Recorded information ::
-*-

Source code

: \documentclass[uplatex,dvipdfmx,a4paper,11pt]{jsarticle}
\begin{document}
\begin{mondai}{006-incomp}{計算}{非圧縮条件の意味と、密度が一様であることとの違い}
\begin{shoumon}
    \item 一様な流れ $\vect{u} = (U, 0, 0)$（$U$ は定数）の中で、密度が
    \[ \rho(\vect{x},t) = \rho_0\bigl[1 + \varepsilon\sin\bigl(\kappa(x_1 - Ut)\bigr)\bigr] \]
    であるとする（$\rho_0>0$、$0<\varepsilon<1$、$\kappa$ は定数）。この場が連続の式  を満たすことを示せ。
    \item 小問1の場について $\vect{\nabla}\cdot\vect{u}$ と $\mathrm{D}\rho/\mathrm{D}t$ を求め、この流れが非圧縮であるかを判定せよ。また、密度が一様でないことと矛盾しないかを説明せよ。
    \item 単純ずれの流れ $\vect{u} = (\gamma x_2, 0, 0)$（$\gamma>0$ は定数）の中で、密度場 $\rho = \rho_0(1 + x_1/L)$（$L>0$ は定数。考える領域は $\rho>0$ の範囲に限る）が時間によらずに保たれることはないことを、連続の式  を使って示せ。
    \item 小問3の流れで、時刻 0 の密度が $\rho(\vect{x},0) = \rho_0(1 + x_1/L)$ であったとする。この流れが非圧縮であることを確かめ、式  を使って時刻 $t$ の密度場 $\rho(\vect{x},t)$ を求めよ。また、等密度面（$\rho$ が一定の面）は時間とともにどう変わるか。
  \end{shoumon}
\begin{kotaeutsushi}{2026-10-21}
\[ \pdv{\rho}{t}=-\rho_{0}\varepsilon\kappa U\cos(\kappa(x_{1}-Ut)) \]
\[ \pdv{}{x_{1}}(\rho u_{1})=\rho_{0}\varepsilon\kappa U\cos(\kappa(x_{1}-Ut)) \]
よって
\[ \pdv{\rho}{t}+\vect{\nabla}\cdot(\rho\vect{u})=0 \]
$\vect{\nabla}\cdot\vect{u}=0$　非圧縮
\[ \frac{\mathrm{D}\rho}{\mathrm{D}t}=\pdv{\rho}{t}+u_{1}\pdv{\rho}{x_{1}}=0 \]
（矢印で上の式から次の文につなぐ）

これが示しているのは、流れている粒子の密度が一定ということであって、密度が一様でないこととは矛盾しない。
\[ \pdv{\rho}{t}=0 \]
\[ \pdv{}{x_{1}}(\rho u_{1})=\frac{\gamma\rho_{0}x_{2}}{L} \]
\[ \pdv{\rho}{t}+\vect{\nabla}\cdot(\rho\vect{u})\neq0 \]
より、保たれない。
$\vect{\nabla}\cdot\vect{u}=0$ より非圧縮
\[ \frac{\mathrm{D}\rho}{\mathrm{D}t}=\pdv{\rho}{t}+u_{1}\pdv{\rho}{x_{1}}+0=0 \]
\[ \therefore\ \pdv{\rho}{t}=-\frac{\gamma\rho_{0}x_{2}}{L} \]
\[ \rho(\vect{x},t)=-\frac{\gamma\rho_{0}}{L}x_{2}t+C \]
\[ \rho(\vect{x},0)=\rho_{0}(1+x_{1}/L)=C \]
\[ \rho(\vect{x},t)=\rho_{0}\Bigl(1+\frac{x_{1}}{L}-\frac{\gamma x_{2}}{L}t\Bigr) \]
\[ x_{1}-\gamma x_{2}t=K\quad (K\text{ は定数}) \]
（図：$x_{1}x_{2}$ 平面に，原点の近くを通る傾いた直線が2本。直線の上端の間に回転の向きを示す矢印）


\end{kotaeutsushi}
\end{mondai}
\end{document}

-*-

Everything in the data must be repeated exactly; leave no line out.

Solution for this problem ::
Source code

: \documentclass[uplatex,dvipdfmx,a4paper,11pt]{jsarticle}
\begin{document}
\begin{mondai}{006-incomp}{計算}{非圧縮条件の意味と、密度が一様であることとの違い}
\begin{shoumon}
    \item 一様な流れ $\vect{u} = (U, 0, 0)$（$U$ は定数）の中で、密度が
    \[ \rho(\vect{x},t) = \rho_0\bigl[1 + \varepsilon\sin\bigl(\kappa(x_1 - Ut)\bigr)\bigr] \]
    であるとする（$\rho_0>0$、$0<\varepsilon<1$、$\kappa$ は定数）。この場が連続の式  を満たすことを示せ。
    \item 小問1の場について $\vect{\nabla}\cdot\vect{u}$ と $\mathrm{D}\rho/\mathrm{D}t$ を求め、この流れが非圧縮であるかを判定せよ。また、密度が一様でないことと矛盾しないかを説明せよ。
    \item 単純ずれの流れ $\vect{u} = (\gamma x_2, 0, 0)$（$\gamma>0$ は定数）の中で、密度場 $\rho = \rho_0(1 + x_1/L)$（$L>0$ は定数。考える領域は $\rho>0$ の範囲に限る）が時間によらずに保たれることはないことを、連続の式  を使って示せ。
    \item 小問3の流れで、時刻 0 の密度が $\rho(\vect{x},0) = \rho_0(1 + x_1/L)$ であったとする。この流れが非圧縮であることを確かめ、式  を使って時刻 $t$ の密度場 $\rho(\vect{x},t)$ を求めよ。また、等密度面（$\rho$ が一定の面）は時間とともにどう変わるか。
  \end{shoumon}
\begin{kotaeutsushi}{2026-10-21}
\[ \pdv{\rho}{t}=-\rho_{0}\varepsilon\kappa U\cos(\kappa(x_{1}-Ut)) \]
\[ \pdv{}{x_{1}}(\rho u_{1})=\rho_{0}\varepsilon\kappa U\cos(\kappa(x_{1}-Ut)) \]
よって
\[ \pdv{\rho}{t}+\vect{\nabla}\cdot(\rho\vect{u})=0 \]
$\vect{\nabla}\cdot\vect{u}=0$　非圧縮
\[ \frac{\mathrm{D}\rho}{\mathrm{D}t}=\pdv{\rho}{t}+u_{1}\pdv{\rho}{x_{1}}=0 \]
（矢印で上の式から次の文につなぐ）

これが示しているのは、流れている粒子の密度が一定ということであって、密度が一様でないこととは矛盾しない。
\[ \pdv{\rho}{t}=0 \]
\[ \pdv{}{x_{1}}(\rho u_{1})=\frac{\gamma\rho_{0}x_{2}}{L} \]
\[ \pdv{\rho}{t}+\vect{\nabla}\cdot(\rho\vect{u})\neq0 \]
より、保たれない。
$\vect{\nabla}\cdot\vect{u}=0$ より非圧縮
\[ \frac{\mathrm{D}\rho}{\mathrm{D}t}=\pdv{\rho}{t}+u_{1}\pdv{\rho}{x_{1}}+0=0 \]
\[ \therefore\ \pdv{\rho}{t}=-\frac{\gamma\rho_{0}x_{2}}{L} \]
\[ \rho(\vect{x},t)=-\frac{\gamma\rho_{0}}{L}x_{2}t+C \]
\[ \rho(\vect{x},0)=\rho_{0}(1+x_{1}/L)=C \]
\[ \rho(\vect{x},t)=\rho_{0}\Bigl(1+\frac{x_{1}}{L}-\frac{\gamma x_{2}}{L}t\Bigr) \]
\[ x_{1}-\gamma x_{2}t=K\quad (K\text{ は定数}) \]
（図：$x_{1}x_{2}$ 平面に，原点の近くを通る傾いた直線が2本。直線の上端の間に回転の向きを示す矢印）


\end{kotaeutsushi}
\end{mondai}
\end{document}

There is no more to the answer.